Geleakte Dokumente von Wikileaks aus dem Jahr 2009 zeigen, dass der ukrainische Aussenminister Beschwerde bei US-Offiziellen einlegte, weil Edwards «Verhandlungen mit somalischen Piraten behindern» würde, die ein Schiff und seine Crew gekapert hatten. Eine Person, die damals mit Edwards zusammenarbeitete, sagte: «Das Problem mit ihr ist, man weiss nicht, was Fakt und was Fiktion ist.»

Im September 2019 sagte Edwards, USAerospace habe die Vermögenswerte der bankrotten isländischen Fluglinie Wow Air gekauft und sie würde bald wieder fliegen. Passierte bisher nicht.

Giuliani rief (angeblich) an

Was Trump über «Italygate» wusste, ist nicht bekannt.
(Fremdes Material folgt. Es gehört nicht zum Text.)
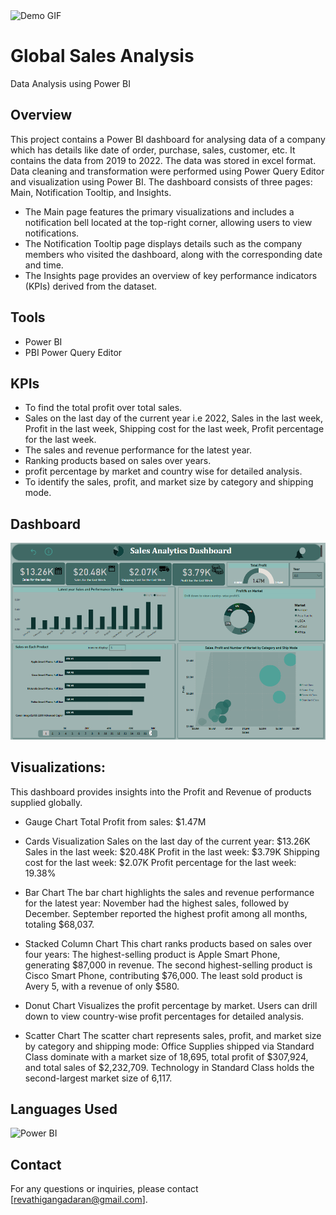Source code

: 
<img src="images/GIT_HUB_Logo.gif" alt="Demo GIF" width="1300" height = "200"/>


# Global Sales Analysis
Data Analysis using Power BI

## Overview
This project contains a Power BI dashboard for analysing data of a company which has details like date of order, purchase, sales, customer, etc. It contains the data from 2019 to 2022. The data was stored in excel format. Data cleaning and transformation were performed using Power Query Editor and visualization using Power BI. The dashboard consists of three pages: Main, Notification Tooltip, and Insights.
  * The Main page features the primary visualizations and includes a notification bell located at the top-right corner, allowing users to view notifications.
  * The Notification Tooltip page displays details such as the company members who visited the dashboard, along with the corresponding date and time.
  * The Insights page provides an overview of key performance indicators (KPIs) derived from the dataset.

## Tools
- Power BI
- PBI Power Query Editor
  
## KPIs
- To find the total profit over total sales.
- Sales on the last day of the current year i.e 2022, Sales in the last week, Profit in the last week, Shipping cost for the last week, Profit percentage for the last week.
- The sales and revenue performance for the latest year.
- Ranking products based on sales over years.
- profit percentage by market and country wise for detailed analysis.
- To identify the sales, profit, and market size by category and shipping mode.

## Dashboard
![Dashboard Overview](images/Sales.png)

## Visualizations:
This dashboard provides insights into the Profit and Revenue of products supplied globally. 

- Gauge Chart
    Total Profit from sales: $1.47M
- Cards Visualization
    Sales on the last day of the current year: $13.26K
    Sales in the last week: $20.48K
    Profit in the last week: $3.79K
    Shipping cost for the last week: $2.07K
    Profit percentage for the last week: 19.38%
- Bar Chart
    The bar chart highlights the sales and revenue performance for the latest year:
        November had the highest sales, followed by December.
        September reported the highest profit among all months, totaling $68,037.
- Stacked Column Chart
    This chart ranks products based on sales over four years:
        The highest-selling product is Apple Smart Phone, generating $87,000 in revenue.
        The second highest-selling product is Cisco Smart Phone, contributing $76,000.
        The least sold product is Avery 5, with a revenue of only $580.
- Donut Chart
    Visualizes the profit percentage by market.
    Users can drill down to view country-wise profit percentages for detailed analysis.

- Scatter Chart
    The scatter chart represents sales, profit, and market size by category and shipping mode:
        Office Supplies shipped via Standard Class dominate with a market size of 18,695, total profit of $307,924, and total sales of $2,232,709.
        Technology in Standard Class holds the second-largest market size of 6,117.


## Languages Used

![Power BI](https://img.shields.io/badge/PowerBI-3776AB?style=for-the-badge&logo=python&logoColor=white)

## Contact
For any questions or inquiries, please contact [revathigangadaran@gmail.com].

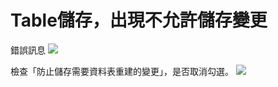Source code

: <h1>Table儲存，出現不允許儲存變更</h1>

錯誤訊息
![](https://yijinwu1.github.io/SQL/images/designer1.PNG)

檢查「防止儲存需要資料表重建的變更」，是否取消勾選。
![](https://yijinwu1.github.io/SQL/images/designer2.PNG)
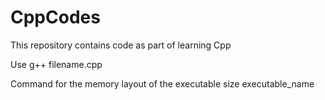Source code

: # CppCodes
This repository contains code as part of learning Cpp

Use g++ filename.cpp

Command for the memory layout of the executable
size executable_name
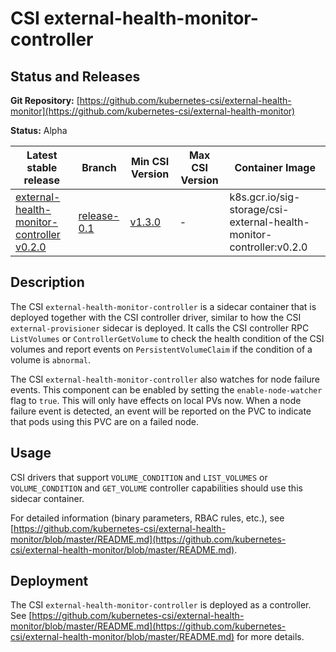 # CSI external-health-monitor-controller

## Status and Releases

**Git Repository:** [https://github.com/kubernetes-csi/external-health-monitor](https://github.com/kubernetes-csi/external-health-monitor)

**Status:** Alpha 

Latest stable release | Branch | Min CSI Version | Max CSI Version | Container Image
--|--|--|--|--
[external-health-monitor-controller v0.2.0](https://github.com/kubernetes-csi/external-health-monitor/releases/tag/v0.2.0) | [release-0.1](https://github.com/kubernetes-csi/external-health-monitor/tree/release-0.2) | [v1.3.0](https://github.com/container-storage-interface/spec/releases/tag/v1.3.0) | - | k8s.gcr.io/sig-storage/csi-external-health-monitor-controller:v0.2.0

## Description

The CSI `external-health-monitor-controller` is a sidecar container that is deployed together with the CSI controller driver, similar to how the CSI `external-provisioner` sidecar is deployed. It calls the CSI controller RPC `ListVolumes` or `ControllerGetVolume` to check the health condition of the CSI volumes and report events on `PersistentVolumeClaim` if the condition of a volume is `abnormal`.

The CSI `external-health-monitor-controller` also watches for node failure events. This component can be enabled by setting the `enable-node-watcher` flag to `true`. This will only have effects on local PVs now. When a node failure event is detected, an event will be reported on the PVC to indicate that pods using this PVC are on a failed node.

## Usage

CSI drivers that support `VOLUME_CONDITION` and `LIST_VOLUMES` or `VOLUME_CONDITION` and `GET_VOLUME` controller capabilities should use this sidecar container.

For detailed information (binary parameters, RBAC rules, etc.), see [https://github.com/kubernetes-csi/external-health-monitor/blob/master/README.md](https://github.com/kubernetes-csi/external-health-monitor/blob/master/README.md).

## Deployment

The CSI `external-health-monitor-controller` is deployed as a controller. See [https://github.com/kubernetes-csi/external-health-monitor/blob/master/README.md](https://github.com/kubernetes-csi/external-health-monitor/blob/master/README.md) for more details.
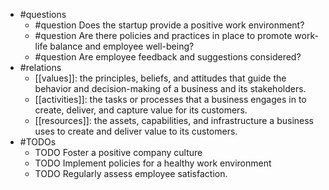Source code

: - #questions
	- #question Does the startup provide a positive work environment?
	- #question Are there policies and practices in place to promote work-life balance and employee well-being?
	- #question Are employee feedback and suggestions considered?
- #relations
	- [[values]]: the principles, beliefs, and attitudes that guide the behavior and decision-making of a business and its stakeholders.
	- [[activities]]: the tasks or processes that a business engages in to create, deliver, and capture value for its customers.
	- [[resources]]: the assets, capabilities, and infrastructure a business uses to create and deliver value to its customers.
- #TODOs
	- TODO Foster a positive company culture
	- TODO  Implement policies for a healthy work environment
	- TODO  Regularly assess employee satisfaction.

















































































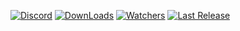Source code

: [![Discord](https://img.shields.io/discord/940677414474903612?color=red&label=Discord&logo=discord&logoColor=white&style=for-the-badge)](https://discord.gg/exGDTaZweY) [![DownLoads](https://img.shields.io/github/downloads/skyyt15/Scp096Config/total?color=red&label=DownLoads&logo=github&style=for-the-badge)](https://github.com/skyyt15/Scp096/releases) [![Watchers](https://img.shields.io/github/watchers/skyyt15/Scp096Config?logo=github&logoColor=red&style=for-the-badge)](https://github.com/skyyt15/Scp096Config/watchers) [![Last Release](https://img.shields.io/github/release-date/skyyt15/Scp096Config?color=red&style=for-the-badge)](https://github.com/skyyt15/Scp096Config/releases)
Die «Washington Post» zitiert eine Kontaktperson von Edwards, die Trump darüber informiert haben will und in Interviews behauptete, sie kenne einen Whistleblower der über gekaufte Wahlstimmen sprechen würde. Sie hätte einen Tag nach einem Gespräch mit Trump einen Anruf von dessen Anwalt Rudolph Giuliani (77) erhalten, der habe wissen wollen, was sie dafür verlange.

Die Zeitung zitiert mehrere anonyme «frühere Trump-Berater» die sich schockiert darüber zeigen, dass Meadows solche Verschwörungstheorien weiterleiten würde. Wie Meadows an den Brief von USAerospace kam, ist unklar.

«Italien wars»

Sicher ist, dass die Theorie weit verbreitet ist. Unter den Trump-Fans, die sich an jeden Strohhalm klammern, aber auch unter seinen wichtigsten Gefolgsleuten. Seine ehemaligen Berater Michael Flynn und George Papadopoulos – die Trump beide begnadigt hat, nachdem sie überführt wurden, in der Russland-Affäre gelogen zu haben – verbreiteten die Meldung auf Twitter. «Italien wars», schrieb Flynn.

Nur: Italien wars nicht. Der italienische Journalist, der die Affäre mit einem Zeitungsbericht am 1. Dezember ins Rollen brachte, sagte gegenüber der «Washington Post», dass der Inhalt falsch war: «Es war Fake News, eine Verschwörungstheorie.»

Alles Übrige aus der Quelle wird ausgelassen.